*** AVAILABLE DATA
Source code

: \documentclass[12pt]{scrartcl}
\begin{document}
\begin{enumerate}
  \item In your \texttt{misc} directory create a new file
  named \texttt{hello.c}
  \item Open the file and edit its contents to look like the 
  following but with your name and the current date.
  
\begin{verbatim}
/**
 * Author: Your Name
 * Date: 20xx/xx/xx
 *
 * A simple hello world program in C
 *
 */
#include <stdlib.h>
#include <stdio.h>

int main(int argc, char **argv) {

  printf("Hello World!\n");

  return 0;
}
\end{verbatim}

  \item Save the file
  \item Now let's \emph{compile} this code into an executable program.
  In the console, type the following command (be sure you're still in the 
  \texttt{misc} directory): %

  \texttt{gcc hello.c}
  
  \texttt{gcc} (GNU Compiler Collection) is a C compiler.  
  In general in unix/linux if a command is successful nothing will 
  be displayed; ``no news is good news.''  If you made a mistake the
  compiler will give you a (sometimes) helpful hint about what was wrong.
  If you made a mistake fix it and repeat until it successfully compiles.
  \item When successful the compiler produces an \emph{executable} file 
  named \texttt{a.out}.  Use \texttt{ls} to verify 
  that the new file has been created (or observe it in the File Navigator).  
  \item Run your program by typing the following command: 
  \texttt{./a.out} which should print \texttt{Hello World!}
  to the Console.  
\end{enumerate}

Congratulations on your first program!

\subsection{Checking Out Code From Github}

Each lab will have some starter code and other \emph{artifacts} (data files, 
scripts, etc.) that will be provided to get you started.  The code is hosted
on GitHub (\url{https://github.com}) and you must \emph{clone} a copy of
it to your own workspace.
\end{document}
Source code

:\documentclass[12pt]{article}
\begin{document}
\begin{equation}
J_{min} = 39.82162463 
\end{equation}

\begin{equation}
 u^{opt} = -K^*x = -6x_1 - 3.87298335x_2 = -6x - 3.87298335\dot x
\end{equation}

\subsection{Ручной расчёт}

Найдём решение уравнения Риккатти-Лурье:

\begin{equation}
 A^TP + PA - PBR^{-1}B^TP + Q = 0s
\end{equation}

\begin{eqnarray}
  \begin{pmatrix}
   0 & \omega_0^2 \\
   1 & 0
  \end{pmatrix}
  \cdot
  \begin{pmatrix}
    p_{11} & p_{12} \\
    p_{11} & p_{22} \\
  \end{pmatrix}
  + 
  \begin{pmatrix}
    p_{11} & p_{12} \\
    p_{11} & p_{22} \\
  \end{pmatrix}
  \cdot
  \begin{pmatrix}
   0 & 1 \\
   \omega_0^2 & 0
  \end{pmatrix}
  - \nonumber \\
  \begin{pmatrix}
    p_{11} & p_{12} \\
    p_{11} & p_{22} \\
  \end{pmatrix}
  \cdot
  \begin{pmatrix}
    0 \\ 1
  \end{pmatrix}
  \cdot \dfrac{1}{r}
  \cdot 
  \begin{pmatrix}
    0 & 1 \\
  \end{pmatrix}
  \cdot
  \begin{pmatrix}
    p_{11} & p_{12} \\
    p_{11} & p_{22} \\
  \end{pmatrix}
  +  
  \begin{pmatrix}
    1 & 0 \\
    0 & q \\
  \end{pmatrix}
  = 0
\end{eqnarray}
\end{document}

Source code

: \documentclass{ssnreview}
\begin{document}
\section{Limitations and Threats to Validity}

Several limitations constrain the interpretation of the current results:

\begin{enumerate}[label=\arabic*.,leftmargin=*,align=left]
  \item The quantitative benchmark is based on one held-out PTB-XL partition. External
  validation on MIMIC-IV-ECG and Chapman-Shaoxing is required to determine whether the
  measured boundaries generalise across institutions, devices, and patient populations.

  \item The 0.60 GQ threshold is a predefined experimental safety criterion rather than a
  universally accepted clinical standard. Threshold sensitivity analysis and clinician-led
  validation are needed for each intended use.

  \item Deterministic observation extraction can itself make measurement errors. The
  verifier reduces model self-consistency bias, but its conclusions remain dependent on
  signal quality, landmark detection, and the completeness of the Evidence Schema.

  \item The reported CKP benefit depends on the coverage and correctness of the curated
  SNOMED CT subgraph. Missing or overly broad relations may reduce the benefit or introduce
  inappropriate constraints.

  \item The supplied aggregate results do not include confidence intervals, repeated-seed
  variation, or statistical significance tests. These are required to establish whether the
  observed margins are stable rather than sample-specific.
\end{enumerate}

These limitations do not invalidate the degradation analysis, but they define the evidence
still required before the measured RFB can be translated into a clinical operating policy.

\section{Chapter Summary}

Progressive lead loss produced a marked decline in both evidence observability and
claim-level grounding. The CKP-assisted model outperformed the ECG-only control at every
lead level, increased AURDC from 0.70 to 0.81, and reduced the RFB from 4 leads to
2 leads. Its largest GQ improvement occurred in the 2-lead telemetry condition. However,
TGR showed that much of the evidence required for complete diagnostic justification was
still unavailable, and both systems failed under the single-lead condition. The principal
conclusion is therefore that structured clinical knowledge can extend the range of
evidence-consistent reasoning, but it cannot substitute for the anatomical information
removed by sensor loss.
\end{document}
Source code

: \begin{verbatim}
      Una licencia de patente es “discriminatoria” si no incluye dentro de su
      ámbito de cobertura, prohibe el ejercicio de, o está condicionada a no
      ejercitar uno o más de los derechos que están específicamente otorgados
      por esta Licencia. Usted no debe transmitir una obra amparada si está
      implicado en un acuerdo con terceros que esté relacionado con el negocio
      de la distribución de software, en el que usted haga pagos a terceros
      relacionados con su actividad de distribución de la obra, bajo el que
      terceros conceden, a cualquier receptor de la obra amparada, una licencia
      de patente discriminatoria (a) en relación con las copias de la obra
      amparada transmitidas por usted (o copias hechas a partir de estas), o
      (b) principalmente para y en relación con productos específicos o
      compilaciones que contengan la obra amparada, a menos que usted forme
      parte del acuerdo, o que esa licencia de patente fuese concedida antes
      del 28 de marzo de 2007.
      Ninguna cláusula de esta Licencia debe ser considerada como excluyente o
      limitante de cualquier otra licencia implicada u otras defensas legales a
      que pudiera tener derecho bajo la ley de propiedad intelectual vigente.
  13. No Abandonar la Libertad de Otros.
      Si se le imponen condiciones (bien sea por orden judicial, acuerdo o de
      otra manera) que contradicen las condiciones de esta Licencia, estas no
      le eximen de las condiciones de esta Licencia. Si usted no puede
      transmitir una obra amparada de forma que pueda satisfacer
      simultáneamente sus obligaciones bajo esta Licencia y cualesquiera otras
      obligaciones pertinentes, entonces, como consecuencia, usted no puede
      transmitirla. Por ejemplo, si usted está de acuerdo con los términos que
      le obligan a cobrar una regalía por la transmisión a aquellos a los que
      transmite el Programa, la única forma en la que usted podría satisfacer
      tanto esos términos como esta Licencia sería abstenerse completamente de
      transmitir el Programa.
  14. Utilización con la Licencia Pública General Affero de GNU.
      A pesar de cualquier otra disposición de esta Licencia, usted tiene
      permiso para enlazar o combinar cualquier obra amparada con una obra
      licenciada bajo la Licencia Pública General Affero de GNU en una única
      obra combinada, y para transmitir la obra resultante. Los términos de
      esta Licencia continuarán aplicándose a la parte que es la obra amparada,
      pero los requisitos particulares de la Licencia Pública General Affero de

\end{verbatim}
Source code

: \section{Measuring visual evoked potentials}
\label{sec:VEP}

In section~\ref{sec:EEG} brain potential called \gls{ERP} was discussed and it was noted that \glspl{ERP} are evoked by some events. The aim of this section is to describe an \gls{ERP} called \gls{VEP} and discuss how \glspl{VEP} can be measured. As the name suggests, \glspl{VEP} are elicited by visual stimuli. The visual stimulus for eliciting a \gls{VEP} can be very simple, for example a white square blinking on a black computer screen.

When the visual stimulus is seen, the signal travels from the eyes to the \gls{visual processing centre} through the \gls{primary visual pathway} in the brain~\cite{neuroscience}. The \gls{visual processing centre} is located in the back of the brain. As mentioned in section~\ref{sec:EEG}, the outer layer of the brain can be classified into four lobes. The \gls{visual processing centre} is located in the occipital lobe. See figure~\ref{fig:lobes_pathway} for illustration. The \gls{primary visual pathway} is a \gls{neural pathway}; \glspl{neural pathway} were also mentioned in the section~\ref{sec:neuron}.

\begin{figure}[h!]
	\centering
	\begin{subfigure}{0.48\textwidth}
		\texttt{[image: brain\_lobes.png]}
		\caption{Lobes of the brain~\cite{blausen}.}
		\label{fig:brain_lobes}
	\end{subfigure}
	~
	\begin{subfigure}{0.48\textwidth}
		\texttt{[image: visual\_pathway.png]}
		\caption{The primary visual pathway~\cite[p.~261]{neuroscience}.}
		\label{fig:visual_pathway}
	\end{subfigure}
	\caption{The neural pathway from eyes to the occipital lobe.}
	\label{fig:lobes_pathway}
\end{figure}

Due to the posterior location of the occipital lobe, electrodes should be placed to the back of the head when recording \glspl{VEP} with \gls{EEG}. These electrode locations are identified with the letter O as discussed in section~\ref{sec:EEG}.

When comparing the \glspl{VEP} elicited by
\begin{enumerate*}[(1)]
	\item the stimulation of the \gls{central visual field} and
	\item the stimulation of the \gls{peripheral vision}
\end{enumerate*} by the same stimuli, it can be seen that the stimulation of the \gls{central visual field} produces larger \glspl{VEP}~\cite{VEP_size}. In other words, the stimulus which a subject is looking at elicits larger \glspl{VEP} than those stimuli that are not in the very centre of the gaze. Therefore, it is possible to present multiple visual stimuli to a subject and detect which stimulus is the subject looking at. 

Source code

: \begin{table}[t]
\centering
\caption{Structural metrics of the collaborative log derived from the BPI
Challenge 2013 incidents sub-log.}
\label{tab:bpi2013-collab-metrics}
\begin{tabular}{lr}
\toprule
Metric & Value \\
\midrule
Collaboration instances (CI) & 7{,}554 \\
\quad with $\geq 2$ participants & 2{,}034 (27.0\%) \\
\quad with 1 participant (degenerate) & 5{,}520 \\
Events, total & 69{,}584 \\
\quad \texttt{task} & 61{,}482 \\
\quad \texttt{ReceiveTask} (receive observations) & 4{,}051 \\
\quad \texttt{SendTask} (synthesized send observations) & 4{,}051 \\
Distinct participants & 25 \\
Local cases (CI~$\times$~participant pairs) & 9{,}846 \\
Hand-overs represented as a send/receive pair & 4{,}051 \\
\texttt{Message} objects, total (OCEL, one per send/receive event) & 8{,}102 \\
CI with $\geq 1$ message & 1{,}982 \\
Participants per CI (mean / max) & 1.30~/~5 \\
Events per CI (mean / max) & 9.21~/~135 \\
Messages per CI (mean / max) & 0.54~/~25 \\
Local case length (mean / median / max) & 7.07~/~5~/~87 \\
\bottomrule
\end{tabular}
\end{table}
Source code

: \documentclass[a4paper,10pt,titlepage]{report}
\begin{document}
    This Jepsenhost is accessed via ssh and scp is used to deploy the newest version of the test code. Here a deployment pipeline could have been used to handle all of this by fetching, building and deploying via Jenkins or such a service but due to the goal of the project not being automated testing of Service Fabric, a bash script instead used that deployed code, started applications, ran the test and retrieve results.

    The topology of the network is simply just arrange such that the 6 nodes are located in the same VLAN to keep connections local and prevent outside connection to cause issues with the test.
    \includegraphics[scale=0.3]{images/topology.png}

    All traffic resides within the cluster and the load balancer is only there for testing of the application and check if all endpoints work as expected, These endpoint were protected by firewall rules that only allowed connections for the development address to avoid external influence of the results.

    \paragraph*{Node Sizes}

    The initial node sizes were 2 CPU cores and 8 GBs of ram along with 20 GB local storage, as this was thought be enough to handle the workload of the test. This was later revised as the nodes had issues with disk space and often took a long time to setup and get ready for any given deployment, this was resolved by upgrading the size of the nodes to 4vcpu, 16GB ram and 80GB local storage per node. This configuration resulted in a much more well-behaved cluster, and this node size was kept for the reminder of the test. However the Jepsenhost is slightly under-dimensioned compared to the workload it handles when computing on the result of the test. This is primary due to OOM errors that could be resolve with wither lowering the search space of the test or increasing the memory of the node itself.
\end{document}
******
The lines holding the word "testing" are the answer. Pull them out of the records and copy them.

    This Jepsenhost is accessed via ssh and scp is used to deploy the newest version of the test code. Here a deployment pipeline could have been used to handle all of this by fetching, building and deploying via Jenkins or such a service but due to the goal of the project not being automated testing of Service Fabric, a bash script instead used that deployed code, started applications, ran the test and retrieve results.
    All traffic resides within the cluster and the load balancer is only there for testing of the application and check if all endpoints work as expected, These endpoint were protected by firewall rules that only allowed connections for the development address to avoid external influence of the results.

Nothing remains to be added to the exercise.